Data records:
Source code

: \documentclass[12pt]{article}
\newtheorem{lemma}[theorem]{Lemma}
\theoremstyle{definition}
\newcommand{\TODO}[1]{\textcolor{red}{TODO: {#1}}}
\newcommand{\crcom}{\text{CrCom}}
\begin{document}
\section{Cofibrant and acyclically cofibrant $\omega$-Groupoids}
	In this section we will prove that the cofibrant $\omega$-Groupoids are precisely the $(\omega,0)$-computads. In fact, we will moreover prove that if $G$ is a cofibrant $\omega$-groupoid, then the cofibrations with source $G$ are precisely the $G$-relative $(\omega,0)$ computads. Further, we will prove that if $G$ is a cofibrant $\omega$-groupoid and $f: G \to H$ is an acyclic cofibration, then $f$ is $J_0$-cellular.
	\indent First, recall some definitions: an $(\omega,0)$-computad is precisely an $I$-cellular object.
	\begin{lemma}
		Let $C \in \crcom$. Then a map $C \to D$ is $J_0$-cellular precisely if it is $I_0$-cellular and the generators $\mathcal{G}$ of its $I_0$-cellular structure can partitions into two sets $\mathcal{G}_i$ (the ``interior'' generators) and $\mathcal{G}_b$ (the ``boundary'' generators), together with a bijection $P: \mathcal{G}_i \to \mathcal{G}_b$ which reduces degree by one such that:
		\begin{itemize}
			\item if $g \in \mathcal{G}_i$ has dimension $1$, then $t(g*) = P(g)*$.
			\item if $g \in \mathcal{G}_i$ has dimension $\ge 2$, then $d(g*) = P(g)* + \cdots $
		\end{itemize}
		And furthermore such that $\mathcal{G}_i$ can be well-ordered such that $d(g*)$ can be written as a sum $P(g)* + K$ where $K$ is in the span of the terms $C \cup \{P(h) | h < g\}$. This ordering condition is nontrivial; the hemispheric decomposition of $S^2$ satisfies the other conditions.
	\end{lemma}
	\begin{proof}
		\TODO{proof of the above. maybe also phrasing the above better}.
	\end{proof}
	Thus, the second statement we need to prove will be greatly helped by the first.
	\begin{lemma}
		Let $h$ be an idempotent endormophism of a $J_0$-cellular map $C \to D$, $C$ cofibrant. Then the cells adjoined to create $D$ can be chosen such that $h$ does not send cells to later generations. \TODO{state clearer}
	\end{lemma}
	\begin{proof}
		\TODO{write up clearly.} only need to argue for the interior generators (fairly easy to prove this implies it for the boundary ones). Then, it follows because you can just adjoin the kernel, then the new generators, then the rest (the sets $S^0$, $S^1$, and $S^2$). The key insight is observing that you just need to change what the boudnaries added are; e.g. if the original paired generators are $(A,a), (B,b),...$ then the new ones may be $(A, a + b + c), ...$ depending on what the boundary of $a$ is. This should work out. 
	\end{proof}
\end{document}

**TRY IT**:
Each and every record above needs writing out exactly.

**ANSWER FOR THE TASK**:
Source code

: \documentclass[12pt]{article}
\newtheorem{lemma}[theorem]{Lemma}
\theoremstyle{definition}
\newcommand{\TODO}[1]{\textcolor{red}{TODO: {#1}}}
\newcommand{\crcom}{\text{CrCom}}
\begin{document}
\section{Cofibrant and acyclically cofibrant $\omega$-Groupoids}
	In this section we will prove that the cofibrant $\omega$-Groupoids are precisely the $(\omega,0)$-computads. In fact, we will moreover prove that if $G$ is a cofibrant $\omega$-groupoid, then the cofibrations with source $G$ are precisely the $G$-relative $(\omega,0)$ computads. Further, we will prove that if $G$ is a cofibrant $\omega$-groupoid and $f: G \to H$ is an acyclic cofibration, then $f$ is $J_0$-cellular.
	\indent First, recall some definitions: an $(\omega,0)$-computad is precisely an $I$-cellular object.
	\begin{lemma}
		Let $C \in \crcom$. Then a map $C \to D$ is $J_0$-cellular precisely if it is $I_0$-cellular and the generators $\mathcal{G}$ of its $I_0$-cellular structure can partitions into two sets $\mathcal{G}_i$ (the ``interior'' generators) and $\mathcal{G}_b$ (the ``boundary'' generators), together with a bijection $P: \mathcal{G}_i \to \mathcal{G}_b$ which reduces degree by one such that:
		\begin{itemize}
			\item if $g \in \mathcal{G}_i$ has dimension $1$, then $t(g*) = P(g)*$.
			\item if $g \in \mathcal{G}_i$ has dimension $\ge 2$, then $d(g*) = P(g)* + \cdots $
		\end{itemize}
		And furthermore such that $\mathcal{G}_i$ can be well-ordered such that $d(g*)$ can be written as a sum $P(g)* + K$ where $K$ is in the span of the terms $C \cup \{P(h) | h < g\}$. This ordering condition is nontrivial; the hemispheric decomposition of $S^2$ satisfies the other conditions.
	\end{lemma}
	\begin{proof}
		\TODO{proof of the above. maybe also phrasing the above better}.
	\end{proof}
	Thus, the second statement we need to prove will be greatly helped by the first.
	\begin{lemma}
		Let $h$ be an idempotent endormophism of a $J_0$-cellular map $C \to D$, $C$ cofibrant. Then the cells adjoined to create $D$ can be chosen such that $h$ does not send cells to later generations. \TODO{state clearer}
	\end{lemma}
	\begin{proof}
		\TODO{write up clearly.} only need to argue for the interior generators (fairly easy to prove this implies it for the boundary ones). Then, it follows because you can just adjoin the kernel, then the new generators, then the rest (the sets $S^0$, $S^1$, and $S^2$). The key insight is observing that you just need to change what the boudnaries added are; e.g. if the original paired generators are $(A,a), (B,b),...$ then the new ones may be $(A, a + b + c), ...$ depending on what the boundary of $a$ is. This should work out. 
	\end{proof}
\end{document}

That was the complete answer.